Everyone is talking about her approaching you about it in person as though that would be a terrible thing?! Nah, if I was you I'd seek her out tomorrow and have a chat about it. Text is such an awful means of communication, I bet everything could be smoothed over quickly in person.

@CloudyOwl you have looked at this from a different perspective but the OP was clear in her first response to her friend the nature of her friendship with the Boss. It is unacceptable to try to gain an advantage in this way, it’s the same as nepotism and could also damage the OPs reputation at work.

@BluesandReds your second message was really good hopefully your friend will understand why you can’t do anything in this situation.

niugboo · 21/12/2022 18:23

She sounds really unpleasant.

ittakes2 · 21/12/2022 18:36

I would take a different tack - tell her you are having her back because you know the boss well and if you tried to do what she asked it would not be well received by the boss and would go against her.

YDBear · 21/12/2022 18:42

Repeat to her that you don’t discuss work with the boss. Tell her you’re not going to break this rule just to please her. As for her disappointment that “you didn’t fight her corner,” I’d say “yeah, well I’m just going to have to cry myself to sleep over that.”

Zax · 21/12/2022 18:46

BluesandReds · 19/12/2022 18:14

I'm good friends with my boss. She's the top boss - I'm just a minion, several rungs below. We have a lot in common and share a hobby so we see each other socially and are in touch most days.

We seem to have this rule that neither of us have ever really stated to each other, but we both adhere to - we never discuss work. We never talk about colleagues, and if there's anything work related like holidays, changing a shift, then I go through the right channels; there's I suspect this is partly why our friendship works.

A colleague who is the same 'rank' as me is after a promotion, I'm quite close to her as a friend too, and I think a lot of her. But she has asked me to put in a good word for her, which I can't do. I've tried explaining to her that the boss and I never discuss work and I wouldn't dream of getting involved but she's being adamant.

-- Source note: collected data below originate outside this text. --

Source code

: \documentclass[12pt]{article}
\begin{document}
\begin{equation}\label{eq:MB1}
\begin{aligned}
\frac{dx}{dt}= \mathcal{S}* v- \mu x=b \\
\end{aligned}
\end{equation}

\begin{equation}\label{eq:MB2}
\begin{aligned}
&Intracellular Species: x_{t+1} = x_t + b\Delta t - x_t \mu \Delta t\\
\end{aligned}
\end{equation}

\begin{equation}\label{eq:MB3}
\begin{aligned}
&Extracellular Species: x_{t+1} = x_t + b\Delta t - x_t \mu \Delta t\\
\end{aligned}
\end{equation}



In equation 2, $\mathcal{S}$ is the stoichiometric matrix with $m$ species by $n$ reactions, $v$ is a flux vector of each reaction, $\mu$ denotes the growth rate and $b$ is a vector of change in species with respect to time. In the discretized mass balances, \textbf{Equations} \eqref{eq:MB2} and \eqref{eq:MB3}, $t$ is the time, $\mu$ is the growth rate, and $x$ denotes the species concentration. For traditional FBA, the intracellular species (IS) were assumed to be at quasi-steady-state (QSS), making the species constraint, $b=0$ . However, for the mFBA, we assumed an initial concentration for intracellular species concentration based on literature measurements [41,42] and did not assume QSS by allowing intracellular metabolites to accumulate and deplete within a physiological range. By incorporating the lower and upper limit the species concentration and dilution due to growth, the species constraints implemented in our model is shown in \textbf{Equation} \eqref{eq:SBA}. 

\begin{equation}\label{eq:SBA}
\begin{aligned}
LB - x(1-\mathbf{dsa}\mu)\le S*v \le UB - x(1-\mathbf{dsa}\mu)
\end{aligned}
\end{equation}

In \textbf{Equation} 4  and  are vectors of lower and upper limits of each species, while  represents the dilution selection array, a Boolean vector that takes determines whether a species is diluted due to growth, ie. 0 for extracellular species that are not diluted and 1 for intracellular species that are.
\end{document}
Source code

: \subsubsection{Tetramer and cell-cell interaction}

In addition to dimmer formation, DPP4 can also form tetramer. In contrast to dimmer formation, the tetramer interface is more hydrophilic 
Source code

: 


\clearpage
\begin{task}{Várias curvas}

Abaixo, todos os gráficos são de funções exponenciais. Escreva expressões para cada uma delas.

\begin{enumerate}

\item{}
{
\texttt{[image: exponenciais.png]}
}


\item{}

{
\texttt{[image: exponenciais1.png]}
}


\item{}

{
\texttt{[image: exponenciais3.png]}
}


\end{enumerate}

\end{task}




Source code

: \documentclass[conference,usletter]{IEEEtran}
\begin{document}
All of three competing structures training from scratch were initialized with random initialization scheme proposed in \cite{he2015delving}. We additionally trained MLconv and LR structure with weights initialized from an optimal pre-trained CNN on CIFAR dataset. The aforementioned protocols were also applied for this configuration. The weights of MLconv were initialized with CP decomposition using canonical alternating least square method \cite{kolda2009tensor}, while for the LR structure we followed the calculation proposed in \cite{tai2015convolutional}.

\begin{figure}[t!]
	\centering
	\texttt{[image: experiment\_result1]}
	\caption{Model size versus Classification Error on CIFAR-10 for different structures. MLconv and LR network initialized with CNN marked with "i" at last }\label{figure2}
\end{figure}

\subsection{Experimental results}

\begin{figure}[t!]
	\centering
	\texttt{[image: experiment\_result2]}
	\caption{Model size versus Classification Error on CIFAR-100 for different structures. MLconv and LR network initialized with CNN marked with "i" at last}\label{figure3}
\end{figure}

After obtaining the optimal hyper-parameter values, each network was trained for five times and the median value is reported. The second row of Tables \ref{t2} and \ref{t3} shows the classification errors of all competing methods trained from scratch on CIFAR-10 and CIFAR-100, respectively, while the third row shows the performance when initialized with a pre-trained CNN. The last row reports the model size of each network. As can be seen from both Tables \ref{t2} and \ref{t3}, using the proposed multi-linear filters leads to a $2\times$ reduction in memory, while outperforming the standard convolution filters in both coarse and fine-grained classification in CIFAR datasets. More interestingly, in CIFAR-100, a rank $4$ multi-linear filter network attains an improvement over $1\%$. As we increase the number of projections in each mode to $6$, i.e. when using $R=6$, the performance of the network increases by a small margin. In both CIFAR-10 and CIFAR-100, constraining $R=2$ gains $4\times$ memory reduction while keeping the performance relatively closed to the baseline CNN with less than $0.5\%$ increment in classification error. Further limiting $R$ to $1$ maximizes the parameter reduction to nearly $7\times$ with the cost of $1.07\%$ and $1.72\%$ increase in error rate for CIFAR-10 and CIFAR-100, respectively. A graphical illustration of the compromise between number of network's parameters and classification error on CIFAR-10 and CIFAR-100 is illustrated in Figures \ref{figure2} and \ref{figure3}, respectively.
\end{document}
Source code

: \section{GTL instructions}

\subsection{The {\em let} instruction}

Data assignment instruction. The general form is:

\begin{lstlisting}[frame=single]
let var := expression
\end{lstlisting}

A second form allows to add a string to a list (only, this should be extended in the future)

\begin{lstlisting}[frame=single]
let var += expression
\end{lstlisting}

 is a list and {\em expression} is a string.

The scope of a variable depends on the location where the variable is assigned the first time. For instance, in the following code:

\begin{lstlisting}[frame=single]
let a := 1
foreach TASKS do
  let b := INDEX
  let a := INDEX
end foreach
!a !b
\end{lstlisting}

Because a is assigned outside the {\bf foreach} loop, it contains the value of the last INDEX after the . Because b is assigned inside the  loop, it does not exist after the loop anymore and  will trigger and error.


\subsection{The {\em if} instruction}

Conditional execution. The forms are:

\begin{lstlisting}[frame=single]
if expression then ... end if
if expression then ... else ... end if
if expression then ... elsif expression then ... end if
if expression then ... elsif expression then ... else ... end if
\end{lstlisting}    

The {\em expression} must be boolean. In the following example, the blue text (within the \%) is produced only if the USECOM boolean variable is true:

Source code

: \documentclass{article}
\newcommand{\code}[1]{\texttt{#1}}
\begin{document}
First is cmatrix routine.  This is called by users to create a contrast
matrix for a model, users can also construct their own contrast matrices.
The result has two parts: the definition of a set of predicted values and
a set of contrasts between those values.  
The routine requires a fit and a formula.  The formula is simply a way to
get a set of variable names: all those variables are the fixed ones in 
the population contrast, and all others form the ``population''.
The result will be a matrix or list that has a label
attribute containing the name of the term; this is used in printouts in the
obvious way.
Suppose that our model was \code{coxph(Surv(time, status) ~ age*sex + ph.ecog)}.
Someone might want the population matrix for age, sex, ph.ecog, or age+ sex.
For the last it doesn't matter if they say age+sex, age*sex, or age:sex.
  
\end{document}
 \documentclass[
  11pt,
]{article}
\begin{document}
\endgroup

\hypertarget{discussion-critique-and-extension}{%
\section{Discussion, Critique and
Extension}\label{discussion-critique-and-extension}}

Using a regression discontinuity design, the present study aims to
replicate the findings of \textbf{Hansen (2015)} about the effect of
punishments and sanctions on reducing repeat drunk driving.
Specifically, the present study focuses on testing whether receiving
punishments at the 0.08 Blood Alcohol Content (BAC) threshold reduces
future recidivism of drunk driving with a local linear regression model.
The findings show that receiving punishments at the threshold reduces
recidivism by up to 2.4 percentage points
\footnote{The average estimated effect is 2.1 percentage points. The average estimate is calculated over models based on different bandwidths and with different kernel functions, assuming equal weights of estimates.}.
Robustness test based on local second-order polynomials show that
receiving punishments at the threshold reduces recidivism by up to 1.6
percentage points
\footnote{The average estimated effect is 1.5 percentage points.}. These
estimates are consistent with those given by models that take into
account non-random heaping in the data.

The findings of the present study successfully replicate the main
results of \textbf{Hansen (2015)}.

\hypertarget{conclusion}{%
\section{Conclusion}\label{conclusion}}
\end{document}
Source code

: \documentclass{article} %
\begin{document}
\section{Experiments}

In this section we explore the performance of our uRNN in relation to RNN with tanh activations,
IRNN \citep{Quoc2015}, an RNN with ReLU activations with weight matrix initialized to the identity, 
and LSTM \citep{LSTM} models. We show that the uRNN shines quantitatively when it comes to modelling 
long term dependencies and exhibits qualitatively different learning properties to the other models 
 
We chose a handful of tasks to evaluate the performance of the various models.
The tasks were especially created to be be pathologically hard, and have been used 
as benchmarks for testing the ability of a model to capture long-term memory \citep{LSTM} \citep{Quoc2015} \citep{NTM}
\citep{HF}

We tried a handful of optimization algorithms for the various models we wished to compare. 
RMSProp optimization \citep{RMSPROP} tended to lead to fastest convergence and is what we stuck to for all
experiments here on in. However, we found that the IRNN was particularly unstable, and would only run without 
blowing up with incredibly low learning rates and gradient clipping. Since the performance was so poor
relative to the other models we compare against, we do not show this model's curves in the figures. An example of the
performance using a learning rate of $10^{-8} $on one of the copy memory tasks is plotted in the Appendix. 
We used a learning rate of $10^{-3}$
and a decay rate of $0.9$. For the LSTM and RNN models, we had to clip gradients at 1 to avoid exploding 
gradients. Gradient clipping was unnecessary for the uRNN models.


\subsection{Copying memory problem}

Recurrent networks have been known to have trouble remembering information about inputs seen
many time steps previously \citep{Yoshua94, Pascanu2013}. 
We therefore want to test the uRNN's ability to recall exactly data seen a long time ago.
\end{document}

She's text me tonight asking if I've said anything yet, and that if she doesn't get the promotion then she'll be very disappointed that I didn't fight her corner.

I'm getting a bit annoyed now that she's not listening - what can I say/do?

Tell her that if she persists to hassle you then you'll put the word into your boss that she's asking for your help to climb her career ladder via a dose of ass linking and not by merit.

Aftersevens · 21/12/2022 18:57

CloudyOwl · 20/12/2022 14:39

Yes!

Sorry to derail but I didn’t know the 👍is passive aggressive.
Shit 😬

Princessglittery · 21/12/2022 19:00

OMG is that what the 👍means

Livelovebehappy · 21/12/2022 19:05

Just tell her you have. Surely she doesn’t think it will be an automatic promotion for her if you did put in a good word anyway. It’s a lie I know, but a justified one. It will get her off your back..

Brackensmomma · 21/12/2022 19:07

Put it in capital letters that you are not going to get involved in her promotion. If she wants to ruin your friendship then that's up to her. But make it plain and clear you will not be getting involved.
She's totally out if order for even asking you to compromise your friendship with the boss or her.

Passthegin99 · 21/12/2022 19:09

You could say to her, 'the best I can do is, if the boss asks me what I think of you for the role then I will absolutely advocate on your behalf, but for me to initiate the conversation when we NEVER talk work would tip her off you asked me to and would likely have the opposite effect you are hoping for...'

Thirdsummerofourdiscontent · 21/12/2022 19:11

if She is this pushy before the promotion she is going to be terrible after. I can only imagine how much of a monster boss she will be to those who work under her.

Thirdsummerofourdiscontent · 21/12/2022 19:12

I would lie and say you mentioned her in a positive way in passing and boss ignored you because you don’t talk about work.

Zosime · 21/12/2022 19:13

Just tell her you have.

No, do not do this! She'll tell people, and OP and boss lady will have no way of proving that it isn't true and didn't influence the promotion one way or another.